#### What this task involves
Write the line that contains "#### University of" and each one after it, word for word, ending with the final line of the data.
(Information begins)
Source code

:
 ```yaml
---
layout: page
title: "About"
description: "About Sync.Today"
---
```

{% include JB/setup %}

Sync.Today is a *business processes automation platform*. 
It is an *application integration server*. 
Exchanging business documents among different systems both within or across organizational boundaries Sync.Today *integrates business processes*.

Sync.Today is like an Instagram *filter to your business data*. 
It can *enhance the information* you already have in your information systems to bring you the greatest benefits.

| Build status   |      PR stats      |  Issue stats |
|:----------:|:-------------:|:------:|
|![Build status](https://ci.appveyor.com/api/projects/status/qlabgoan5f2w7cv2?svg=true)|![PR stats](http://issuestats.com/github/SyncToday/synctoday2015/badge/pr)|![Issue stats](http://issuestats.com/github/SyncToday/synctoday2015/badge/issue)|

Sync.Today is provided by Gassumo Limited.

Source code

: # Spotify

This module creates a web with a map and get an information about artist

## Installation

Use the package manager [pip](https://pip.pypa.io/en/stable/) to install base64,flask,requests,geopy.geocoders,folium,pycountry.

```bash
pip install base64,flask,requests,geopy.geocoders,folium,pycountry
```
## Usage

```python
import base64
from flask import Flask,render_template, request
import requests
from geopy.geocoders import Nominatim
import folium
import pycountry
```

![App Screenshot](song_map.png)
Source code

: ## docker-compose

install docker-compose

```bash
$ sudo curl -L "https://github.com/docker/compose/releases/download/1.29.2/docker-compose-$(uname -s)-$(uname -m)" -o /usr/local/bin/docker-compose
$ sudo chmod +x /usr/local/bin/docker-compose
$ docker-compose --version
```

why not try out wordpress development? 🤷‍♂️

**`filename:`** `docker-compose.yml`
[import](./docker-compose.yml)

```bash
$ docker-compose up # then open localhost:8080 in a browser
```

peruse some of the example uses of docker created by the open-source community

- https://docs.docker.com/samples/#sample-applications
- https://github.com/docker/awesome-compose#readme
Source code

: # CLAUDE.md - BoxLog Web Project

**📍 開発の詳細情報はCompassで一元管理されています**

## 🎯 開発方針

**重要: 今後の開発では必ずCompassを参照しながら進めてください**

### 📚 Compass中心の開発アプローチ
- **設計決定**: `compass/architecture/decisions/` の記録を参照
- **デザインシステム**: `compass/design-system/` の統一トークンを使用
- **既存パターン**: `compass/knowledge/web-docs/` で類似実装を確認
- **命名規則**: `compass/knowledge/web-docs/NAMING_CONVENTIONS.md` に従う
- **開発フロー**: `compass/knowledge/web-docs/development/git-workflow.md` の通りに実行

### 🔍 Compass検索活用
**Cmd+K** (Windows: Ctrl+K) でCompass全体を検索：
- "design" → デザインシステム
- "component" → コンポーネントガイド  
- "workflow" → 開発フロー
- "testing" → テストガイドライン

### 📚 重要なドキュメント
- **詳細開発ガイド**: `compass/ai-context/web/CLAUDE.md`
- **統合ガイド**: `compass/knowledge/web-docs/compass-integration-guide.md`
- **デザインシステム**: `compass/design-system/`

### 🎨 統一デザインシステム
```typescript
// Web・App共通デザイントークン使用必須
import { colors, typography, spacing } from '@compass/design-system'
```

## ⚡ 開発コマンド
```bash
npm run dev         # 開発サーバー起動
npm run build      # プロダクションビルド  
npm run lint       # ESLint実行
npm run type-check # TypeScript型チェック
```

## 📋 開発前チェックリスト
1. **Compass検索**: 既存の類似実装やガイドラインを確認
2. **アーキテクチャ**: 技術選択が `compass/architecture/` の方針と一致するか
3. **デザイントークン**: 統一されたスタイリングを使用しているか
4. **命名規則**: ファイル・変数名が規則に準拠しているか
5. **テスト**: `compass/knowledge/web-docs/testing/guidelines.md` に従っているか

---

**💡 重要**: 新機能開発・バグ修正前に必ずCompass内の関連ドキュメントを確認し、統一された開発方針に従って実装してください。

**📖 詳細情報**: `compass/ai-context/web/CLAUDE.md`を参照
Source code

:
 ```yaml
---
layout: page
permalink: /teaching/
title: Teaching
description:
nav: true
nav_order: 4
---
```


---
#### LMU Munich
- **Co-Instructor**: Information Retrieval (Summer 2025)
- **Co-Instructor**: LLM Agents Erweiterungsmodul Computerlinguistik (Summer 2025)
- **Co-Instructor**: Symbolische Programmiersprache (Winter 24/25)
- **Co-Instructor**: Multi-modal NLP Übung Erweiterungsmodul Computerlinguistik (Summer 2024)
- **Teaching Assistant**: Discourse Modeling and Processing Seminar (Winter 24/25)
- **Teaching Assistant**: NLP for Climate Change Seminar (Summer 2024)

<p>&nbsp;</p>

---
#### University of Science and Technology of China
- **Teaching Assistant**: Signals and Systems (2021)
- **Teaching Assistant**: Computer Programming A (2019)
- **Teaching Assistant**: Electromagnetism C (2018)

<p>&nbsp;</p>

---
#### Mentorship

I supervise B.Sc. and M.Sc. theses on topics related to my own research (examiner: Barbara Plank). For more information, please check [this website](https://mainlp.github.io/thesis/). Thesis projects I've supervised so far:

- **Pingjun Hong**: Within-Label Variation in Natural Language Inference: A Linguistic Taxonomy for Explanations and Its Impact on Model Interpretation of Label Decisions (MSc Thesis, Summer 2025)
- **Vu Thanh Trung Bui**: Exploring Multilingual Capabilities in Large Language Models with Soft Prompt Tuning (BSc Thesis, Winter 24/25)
(Information ends)
#### Answer
#### University of Science and Technology of China
- **Teaching Assistant**: Signals and Systems (2021)
- **Teaching Assistant**: Computer Programming A (2019)
- **Teaching Assistant**: Electromagnetism C (2018)

<p>&nbsp;</p>

---
#### Mentorship

I supervise B.Sc. and M.Sc. theses on topics related to my own research (examiner: Barbara Plank). For more information, please check [this website](https://mainlp.github.io/thesis/). Thesis projects I've supervised so far:

- **Pingjun Hong**: Within-Label Variation in Natural Language Inference: A Linguistic Taxonomy for Explanations and Its Impact on Model Interpretation of Label Decisions (MSc Thesis, Summer 2025)
- **Vu Thanh Trung Bui**: Exploring Multilingual Capabilities in Large Language Models with Soft Prompt Tuning (BSc Thesis, Winter 24/25)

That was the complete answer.